HARRISBURG, Pa. —A new Pennsylvania law is giving drivers the green light to run red lights — under certain circumstances.
The bill signed into law Wednesday by Gov. Tom Wolf takes effect Sept. 18. It allows drivers to proceed through red lights if the light has a sensor that appears to be malfunctioning, preventing the light from turning green.
Republican state Rep. Stephen Bloom, of Cumberland County, introduced the bill at the urging of motorcyclists though it applies to all vehicles. Motorcycles are sometimes too light to trigger the weight sensors embedded in pavement that prompt lights to change.
Bloom says a driver must come to a complete stop and make sure it’s safe to continue before running a stalled red light.
You’re referring to 75-3112c2.
“Run” might be too strong a word, and if someone is rolling through it at speed, that’s not legal or safe. You’re supposed to treat a malfunctioning red as a stop sign, and proceed when safe to.
As a cyclist, as well as a motorcyclist, I regularly encounter lights that do not detect my presence. By definition, they are malfunctioning. I will go when traffic is clear.
That is not illegal.
This is illegal:
You can often trip a traffic light by riding right on the line embedded in the road, which is often visible. I didn’t realize this for a long time; the sensor is usually magnetic (not based on weight as the article says) and the metal in your rim or frame should be to set it off if the sensor’s adjusted properly. You don’t need to have steel rims, aluminum will do.
It’s a nice feeling to have the traffic light flip just for you. But it’s also nice to know that if it won’t flip, you can legally proceed.
I thought passing through a red light that seems to be malfunctioning was already part of the law?
I read that motorcycle riders have been ticketed for doing that. When they go to court, they can get the ticket voided, but of course that takes their time etc. So they lobbied for this change in the law, to make it clear.
I think we would do well to find issues where motorcyclists and bicyclists have common cause, and work together. Because they seem to have a fair bit of political power.
Some traffic lights work well, some do not. Either end of Perrymont, it cannot detect a motorcycle let alone a bicycle. But the light coming out of Northway Mall to cross Babcock regularly detects my bicycle.
So whether it’s the sensitivity of the original equipment, its configuration, or tuning parameters, it will vary widely by traffic light.

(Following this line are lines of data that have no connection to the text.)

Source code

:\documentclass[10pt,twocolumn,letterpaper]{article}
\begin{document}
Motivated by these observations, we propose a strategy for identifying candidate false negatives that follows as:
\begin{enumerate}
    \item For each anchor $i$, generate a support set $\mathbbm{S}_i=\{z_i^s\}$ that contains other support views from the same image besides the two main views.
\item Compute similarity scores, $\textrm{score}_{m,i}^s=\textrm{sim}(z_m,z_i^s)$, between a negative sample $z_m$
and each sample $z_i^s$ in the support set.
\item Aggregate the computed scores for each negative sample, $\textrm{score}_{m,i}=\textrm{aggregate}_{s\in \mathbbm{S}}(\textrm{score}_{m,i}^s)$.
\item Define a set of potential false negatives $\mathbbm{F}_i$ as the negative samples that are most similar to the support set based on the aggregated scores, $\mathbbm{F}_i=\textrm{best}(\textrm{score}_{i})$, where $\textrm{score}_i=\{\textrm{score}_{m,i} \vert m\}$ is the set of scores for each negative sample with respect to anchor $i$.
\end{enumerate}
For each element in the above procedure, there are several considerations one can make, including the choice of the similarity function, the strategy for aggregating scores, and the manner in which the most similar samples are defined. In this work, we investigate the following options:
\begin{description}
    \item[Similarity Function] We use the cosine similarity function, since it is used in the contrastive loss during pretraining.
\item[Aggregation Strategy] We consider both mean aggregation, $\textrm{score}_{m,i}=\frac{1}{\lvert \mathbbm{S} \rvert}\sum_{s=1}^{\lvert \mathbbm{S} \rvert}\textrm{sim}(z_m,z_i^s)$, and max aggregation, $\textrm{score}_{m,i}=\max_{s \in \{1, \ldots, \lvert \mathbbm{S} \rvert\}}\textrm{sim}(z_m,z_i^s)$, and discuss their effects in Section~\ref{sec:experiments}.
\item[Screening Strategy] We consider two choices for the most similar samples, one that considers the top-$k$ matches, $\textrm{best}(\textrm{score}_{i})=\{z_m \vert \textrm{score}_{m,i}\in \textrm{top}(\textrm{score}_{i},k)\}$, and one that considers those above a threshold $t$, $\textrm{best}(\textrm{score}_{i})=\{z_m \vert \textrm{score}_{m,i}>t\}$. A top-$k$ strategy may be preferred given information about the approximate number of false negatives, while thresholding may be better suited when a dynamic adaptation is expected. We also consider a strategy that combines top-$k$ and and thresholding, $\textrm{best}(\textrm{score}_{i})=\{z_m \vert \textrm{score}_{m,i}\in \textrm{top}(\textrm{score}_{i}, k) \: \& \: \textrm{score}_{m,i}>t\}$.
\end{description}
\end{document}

I think this law was just a clarification so motorcycles don’t get tickets.
The law is unnecessary. 75-3112c2 already covered it. But hey, I don’t suppose there’s any harm in making things clearer.
I can already think of an exception, though. After 25 years of living at the same address, with the same traffic light at the end of the street, and five years of getting in that left turn lane on a motorcycle on McKnight late at night, I know darn tootin’ well that it’s not going to turn green for me. So if I see that northbound McKnight already has a green, and there’s nobody coming southbound, I see no reason to stop. If the left turn lane (with the malfunctioning sensor) wasn’t there, it would simply be a left turn on a green light with no oncoming traffic.

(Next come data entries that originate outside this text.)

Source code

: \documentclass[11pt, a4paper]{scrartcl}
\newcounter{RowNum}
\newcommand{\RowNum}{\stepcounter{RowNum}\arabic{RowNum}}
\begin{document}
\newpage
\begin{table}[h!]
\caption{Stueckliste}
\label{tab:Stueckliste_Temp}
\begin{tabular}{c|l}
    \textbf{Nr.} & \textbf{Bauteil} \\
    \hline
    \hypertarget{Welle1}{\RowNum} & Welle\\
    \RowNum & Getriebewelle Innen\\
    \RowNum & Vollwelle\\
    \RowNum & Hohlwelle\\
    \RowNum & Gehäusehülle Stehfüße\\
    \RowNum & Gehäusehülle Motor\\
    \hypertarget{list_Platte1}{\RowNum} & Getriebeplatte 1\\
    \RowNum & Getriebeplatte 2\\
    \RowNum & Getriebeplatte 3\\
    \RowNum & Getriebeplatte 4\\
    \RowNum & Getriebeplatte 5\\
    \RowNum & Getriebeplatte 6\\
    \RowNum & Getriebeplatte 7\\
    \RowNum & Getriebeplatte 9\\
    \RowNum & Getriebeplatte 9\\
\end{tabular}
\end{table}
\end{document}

In daylight, this happens less often because there’s more traffic.
I use this law.
If I’m at a red light and there is threatening traffic (i.e. motor vehicle traffic) behind me, but none coming on the street I’m stopped for, then the light is obviously malfunctioning.

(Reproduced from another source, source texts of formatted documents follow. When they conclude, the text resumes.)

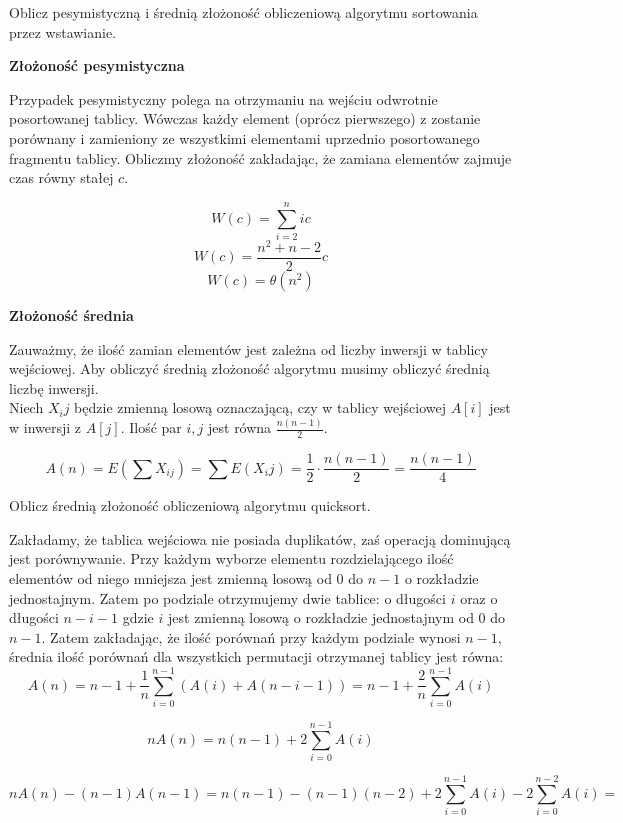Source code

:\documentclass[main.tex]{subfiles}
\begin{document}
    \begin{exercise}
        Oblicz pesymistyczną i średnią złożoność obliczeniową algorytmu sortowania przez wstawianie.
    \end{exercise}

    \textbf{Złożoność pesymistyczna}

    Przypadek pesymistyczny polega na otrzymaniu na wejściu odwrotnie posortowanej tablicy.
    Wówczas każdy element (oprócz pierwszego) z zostanie porównany
    i zamieniony ze wszystkimi elementami uprzednio posortowanego fragmentu tablicy.
    Obliczmy złożoność zakładając, że zamiana elementów zajmuje czas równy stałej $c$.

    $$W(c) = \sum_{i = 2}^nic$$
    $$W(c) = \frac{n^2 + n - 2}{2}c$$
    $$W(c) = \theta(n^2)$$

    \textbf{Złożoność średnia}

    Zauważmy, że ilość zamian elementów jest zależna od liczby inwersji w tablicy wejściowej. Aby obliczyć średnią złożoność algorytmu musimy obliczyć średnią liczbę inwersji.\\

    Niech $X_ij$ będzie zmienną losową oznaczającą, czy w tablicy wejściowej $A[i]$ jest w inwersji z $A[j]$.
    Ilość par $i,j$ jest równa $\frac{n(n-1)}{2}.$

    $$A(n) = E(\sum X_{ij}) = \sum E(X_ij) = \frac{1}{2} \cdot \frac{n(n - 1)}{2} = \frac{n(n - 1)}{4}$$

    \begin{exercise}
        Oblicz średnią złożoność obliczeniową algorytmu quicksort.
    \end{exercise}

    Zakładamy, że tablica wejściowa nie posiada duplikatów, zaś operacją dominującą jest porównywanie.
    Przy każdym wyborze elementu rozdzielającego ilość elementów od niego mniejsza jest zmienną losową od 0 do $n - 1$ o rozkładzie jednostajnym.
    Zatem po podziale otrzymujemy dwie tablice: o długości $i$ oraz o długości $n - i - 1$ gdzie $i$ jest zmienną losową o rozkładzie jednostajnym od 0 do $n - 1$.
    Zatem zakładając, że ilość porównań przy każdym podziale wynosi $n - 1$, średnia ilość porównań dla wszystkich permutacji otrzymanej tablicy jest równa:
    $$A(n) = n - 1 + \frac{1}{n}\sum_{i = 0}^{n - 1}(A(i) + A(n - i - 1)) =
    n - 1 + \frac{2}{n}\sum_{i = 0}^{n - 1}A(i)$$

    $$nA(n) = n(n - 1) + 2 \sum_{i = 0}^{n - 1}A(i)$$

    $$nA(n) - (n - 1)A(n-1) = n(n - 1) - (n - 1)(n - 2) + 2\sum_{i = 0}^{n - 1}A(i) - 2\sum_{i = 0}^{n - 2}A(i) = $$
\end{document}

What I do is sanctioned by the law.
75-3112c2 refers to when a “traffic-control signal is out of operation or is not functioning properly”.
Police might reasonably think that a sensor that was never designed to detect anything smaller than a car is functioning properly, since it’s working as designed.
In fact, to me it seems a bit of a stretch to assert that “properly” really means “how it should have been designed to work”, even if some judges have bought that argument. It seems to open some undesirable possibilities. “Yes, your honor, I ran the red, but the light should have been set to cycle more quickly on weekends, and was therefore not functioning properly.”
I’m thinking that any situation where it realistically appears safer to go through a light than wait at it? Is a good rationale for going through.
If I get fined for it, I’d probably pay the fine instead of arguing to a judge.
Well, I myself was rear-ended in broad daylight while sitting out an unnecessarily long light — Federal St southbound onto North Commons — so I totally agree with that. I now treat that light as a stop sign. That morning, after the crash, I called 911 four times and they never responded.